November 23, 2003

Griffin got a haircut today. Now he looks like a boy. His 2nd birthday is in two days.

Berit and Rowan hung at home with me. I don't feel well, so we just drew pictures and made paper airplanes. They liked that. Berit showed me how she draws a brick house. I showed her how I did. She was trying to draw butterflies like Mommy does this morning - she frustrates easily... wonder where she gets that from?

November 19, 2003

It's my 38th Birthday, and I get off early to go to the Y to see Berit's dance recital. I'm kind of grumpy but Berit's dance lifts my spirits. She's amazing - tap, jazz, ballet - out there with older girls. She keeps the rhythm quite well and memorizes dance steps that would befuddle her old man.

Even during the ballet part, when she is the only one without slippers, she proudly keeps stride with the rest. She is full of joy in this, and likes to show me her dance numbers at home.

November 17, 2003

Berit was officially drummed into Brownies this evening. I missed the ceremony, but I will attend her Dance (tap, jazz, ballet) recital on Wednesday.

Griffin hit Berit in the head with the stick end of a mop tonight. He's problematic that way.

Rowan was dressed as a princess when I came home, and she sometimes mimics Berit in an attempt at an English accent while claiming to be the Queen of England.

November 15, 2003

Rowan says she wants to be a teenager when she grows up. Me too.

November 12, 2003

Berit brings home these little reader books that are just way too simple for how she's been doing, and the other night I asked her about it.

"You should get Ms. Cohen to give you the next level of books... these are too easy."

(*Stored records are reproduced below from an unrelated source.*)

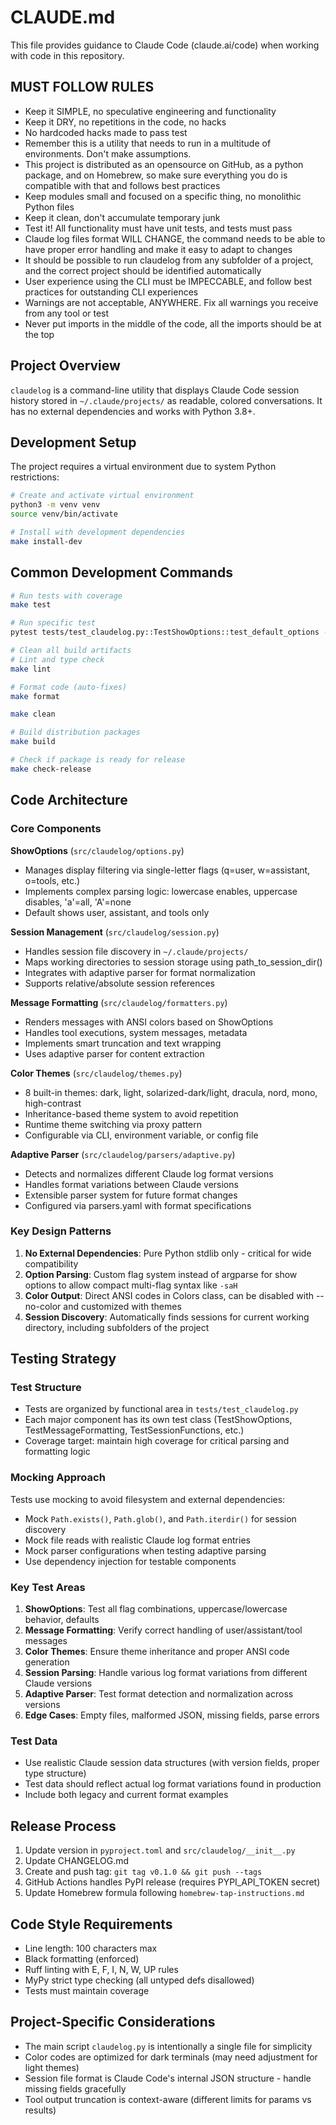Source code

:# CLAUDE.md

This file provides guidance to Claude Code (claude.ai/code) when working with code in this repository.

## MUST FOLLOW RULES
- Keep it SIMPLE, no speculative engineering and functionality
- Keep it DRY, no repetitions in the code, no hacks
- No hardcoded hacks made to pass test
- Remember this is a utility that needs to run in a multitude of environments. Don't make assumptions.
- This project is distributed as an opensource on GitHub, as a python package, and on Homebrew, so make sure everything you do is compatible with that and follows best practices
- Keep modules small and focused on a specific thing, no monolithic Python files
- Keep it clean, don't accumulate temporary junk
- Test it! All functionality must have unit tests, and tests must pass
- Claude log files format WILL CHANGE, the command needs to be able to have proper error handling and make it easy to adapt to changes
- It should be possible to run claudelog from any subfolder of a project, and the correct project should be identified automatically
- User experience using the CLI must be IMPECCABLE, and follow best practices for outstanding CLI experiences
- Warnings are not acceptable, ANYWHERE. Fix all warnings you receive from any tool or test
- Never put imports in the middle of the code, all the imports should be at the top

## Project Overview

`claudelog` is a command-line utility that displays Claude Code session history stored in `~/.claude/projects/` as readable, colored conversations. It has no external dependencies and works with Python 3.8+.


## Development Setup

The project requires a virtual environment due to system Python restrictions:

```bash
# Create and activate virtual environment
python3 -m venv venv
source venv/bin/activate

# Install with development dependencies
make install-dev
```

## Common Development Commands

```bash
# Run tests with coverage
make test

# Run specific test
pytest tests/test_claudelog.py::TestShowOptions::test_default_options -v

# Clean all build artifacts
# Lint and type check
make lint

# Format code (auto-fixes)
make format

make clean

# Build distribution packages
make build

# Check if package is ready for release
make check-release
```

## Code Architecture

### Core Components

**ShowOptions** (`src/claudelog/options.py`)
- Manages display filtering via single-letter flags (q=user, w=assistant, o=tools, etc.)
- Implements complex parsing logic: lowercase enables, uppercase disables, 'a'=all, 'A'=none
- Default shows user, assistant, and tools only

**Session Management** (`src/claudelog/session.py`)
- Handles session file discovery in `~/.claude/projects/`
- Maps working directories to session storage using path_to_session_dir()
- Integrates with adaptive parser for format normalization
- Supports relative/absolute session references

**Message Formatting** (`src/claudelog/formatters.py`)
- Renders messages with ANSI colors based on ShowOptions
- Handles tool executions, system messages, metadata
- Implements smart truncation and text wrapping
- Uses adaptive parser for content extraction

**Color Themes** (`src/claudelog/themes.py`)
- 8 built-in themes: dark, light, solarized-dark/light, dracula, nord, mono, high-contrast
- Inheritance-based theme system to avoid repetition
- Runtime theme switching via proxy pattern
- Configurable via CLI, environment variable, or config file

**Adaptive Parser** (`src/claudelog/parsers/adaptive.py`)
- Detects and normalizes different Claude log format versions
- Handles format variations between Claude versions
- Extensible parser system for future format changes
- Configured via parsers.yaml with format specifications

### Key Design Patterns

1. **No External Dependencies**: Pure Python stdlib only - critical for wide compatibility
2. **Option Parsing**: Custom flag system instead of argparse for show options to allow compact multi-flag syntax like `-saH`
3. **Color Output**: Direct ANSI codes in Colors class, can be disabled with --no-color and customized with themes
4. **Session Discovery**: Automatically finds sessions for current working directory, including subfolders of the project

## Testing Strategy

### Test Structure
- Tests are organized by functional area in `tests/test_claudelog.py`
- Each major component has its own test class (TestShowOptions, TestMessageFormatting, TestSessionFunctions, etc.)
- Coverage target: maintain high coverage for critical parsing and formatting logic

### Mocking Approach
Tests use mocking to avoid filesystem and external dependencies:
- Mock `Path.exists()`, `Path.glob()`, and `Path.iterdir()` for session discovery
- Mock file reads with realistic Claude log format entries
- Mock parser configurations when testing adaptive parsing
- Use dependency injection for testable components

### Key Test Areas
1. **ShowOptions**: Test all flag combinations, uppercase/lowercase behavior, defaults
2. **Message Formatting**: Verify correct handling of user/assistant/tool messages
3. **Color Themes**: Ensure theme inheritance and proper ANSI code generation
4. **Session Parsing**: Handle various log format variations from different Claude versions
5. **Adaptive Parser**: Test format detection and normalization across versions
6. **Edge Cases**: Empty files, malformed JSON, missing fields, parse errors

### Test Data
- Use realistic Claude session data structures (with version fields, proper type structure)
- Test data should reflect actual log format variations found in production
- Include both legacy and current format examples

## Release Process

1. Update version in `pyproject.toml` and `src/claudelog/__init__.py`
2. Update CHANGELOG.md
3. Create and push tag: `git tag v0.1.0 && git push --tags`
4. GitHub Actions handles PyPI release (requires PYPI_API_TOKEN secret)
5. Update Homebrew formula following `homebrew-tap-instructions.md`

## Code Style Requirements

- Line length: 100 characters max
- Black formatting (enforced)
- Ruff linting with E, F, I, N, W, UP rules
- MyPy strict type checking (all untyped defs disallowed)
- Tests must maintain coverage

## Project-Specific Considerations

- The main script `claudelog.py` is intentionally a single file for simplicity
- Color codes are optimized for dark terminals (may need adjustment for light themes)
- Session file format is Claude Code's internal JSON structure - handle missing fields gracefully
- Tool output truncation is context-aware (different limits for params vs results)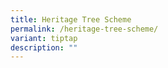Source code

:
 ```yaml
---
title: Heritage Tree Scheme
permalink: /heritage-tree-scheme/
variant: tiptap
description: ""
---
```

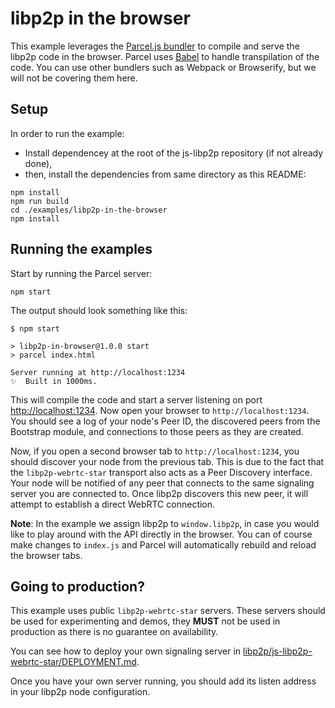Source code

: # libp2p in the browser

This example leverages the [Parcel.js bundler](https://parceljs.org/) to compile and serve the libp2p code in the browser. Parcel uses [Babel](https://babeljs.io/) to handle transpilation of the code. You can use other bundlers such as Webpack or Browserify, but we will not be covering them here.

## Setup

In order to run the example:

- Install dependencey at the root of the js-libp2p repository (if not already done),
- then, install the dependencies from same directory as this README:

```
npm install
npm run build
cd ./examples/libp2p-in-the-browser
npm install
```

## Running the examples

Start by running the Parcel server:

```
npm start
```

The output should look something like this:

```log
$ npm start

> libp2p-in-browser@1.0.0 start
> parcel index.html

Server running at http://localhost:1234
✨  Built in 1000ms.
```

This will compile the code and start a server listening on port [http://localhost:1234](http://localhost:1234). Now open your browser to `http://localhost:1234`. You should see a log of your node's Peer ID, the discovered peers from the Bootstrap module, and connections to those peers as they are created.

Now, if you open a second browser tab to `http://localhost:1234`, you should discover your node from the previous tab. This is due to the fact that the `libp2p-webrtc-star` transport also acts as a Peer Discovery interface. Your node will be notified of any peer that connects to the same signaling server you are connected to. Once libp2p discovers this new peer, it will attempt to establish a direct WebRTC connection.

**Note**: In the example we assign libp2p to `window.libp2p`, in case you would like to play around with the API directly in the browser. You can of course make changes to `index.js` and Parcel will automatically rebuild and reload the browser tabs.

## Going to production?

This example uses public `libp2p-webrtc-star` servers. These servers should be used for experimenting and demos, they **MUST** not be used in production as there is no guarantee on availability.

You can see how to deploy your own signaling server in [libp2p/js-libp2p-webrtc-star/DEPLOYMENT.md](https://github.com/libp2p/js-libp2p-webrtc-star/blob/master/DEPLOYMENT.md).

Once you have your own server running, you should add its listen address in your libp2p node configuration.
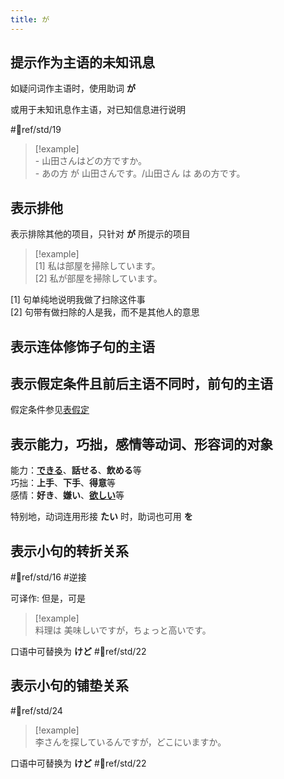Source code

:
 ```yaml
---
title: が  
---
```

## 提示作为主语的未知讯息  

如疑问词作主语时，使用助词 **が**  

或用于未知讯息作主语，对已知信息进行说明  

 #📖ref/std/19  

> [!example]  
> \- 山田さんはどの方ですか。  
> \- あの方 が 山田さんです。/山田さん は あの方です。  

## 表示排他  

表示排除其他的项目，只针对 **が** 所提示的项目  

> [!example]  
> [1] 私は部屋を掃除しています。  
> [2] 私が部屋を掃除しています。  

[1] 句单纯地说明我做了扫除这件事  
[2] 句带有做扫除的人是我，而不是其他人的意思  

## 表示连体修饰子句的主语  

## 表示假定条件且前后主语不同时，前句的主语  

假定条件参见[表假定](../../9.sentence_pattern/by_meaning/表假定.md)  

## 表示能力，巧拙，感情等动词、形容词的对象  

能力：[**できる**](../../9.sentence_pattern/できる.md)、**話せる**、**飲める**等  
巧拙：**上手**、**下手**、**得意**等  
感情：**好き**、**嫌い**、[**欲しい**](../../9.sentence_pattern/by_meaning/表愿望.md#欲しい)等  

特别地，动词连用形接 **たい** 时，助词也可用 **を**  

## 表示小句的转折关系  

 #📖ref/std/16 #逆接  

可译作: 但是，可是  

> [!example]  
> 料理は 美味しいですが，ちょっと高いです。  

口语中可替换为 **けど** #📖ref/std/22  

## 表示小句的铺垫关系  

 #📖ref/std/24  

> [!example]  
> 李さんを探しているんですが，どこにいますか。  

口语中可替换为 **けど** #📖ref/std/22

"I can't... these are green... I'm in green, which is the easiest."

I pretty much stressed out about my daughter being mistakenly pigeon-holed into the low-reader group - a type-A parent's nightmare - until I was able to go to school today and learn from Ms. Cohen that Berit simply picks the books out of the green basket. She is perfectly capable of picking the pink basket books, and now she will.

As an added bonus, I was leaving the classroom when Berit was coming in with her class from lunch. She was pretty psyched to see me, and asked that I stay and read a book to her class (which I've done in the past). I was pretty bowled over by her excitement to have me do that and weighing it against the benefits of returning promptly to work, I decided to read the story. It turned out to be a little story called "Charlie Parker Played Be Bop," which I thought was just spectacular! The kids had a lot of fun with it, too.

November 1, 2003

Tonight, while Pam is out and I am reading in bed to Berit and Rowan, someone tooted. Berit and I both denied having done it and turned to Rowan, who gives a big grin and states, "It must have been Mommy!"

The two of them just laughed and laughed and laughed about this until there was no tomorrow, and I just looked back and forth between the two conspirators marvelling at the weird and wonderous ways in which their relationship with each other grows and changes when I'm not paying attention.
So we're reading "Snowie Rolie," a book in which the sun in Rolie Polie Olie's typically winter-less world blows a bulb, causing the snow to fall. Rolie Polie Olie and his sister do all sorts of fun, winterish things, including sledding. That's where Berit (and not me) questions, "Daddy, why did they have a sled if they never had winter?"

And I'm the one writing literary reviews??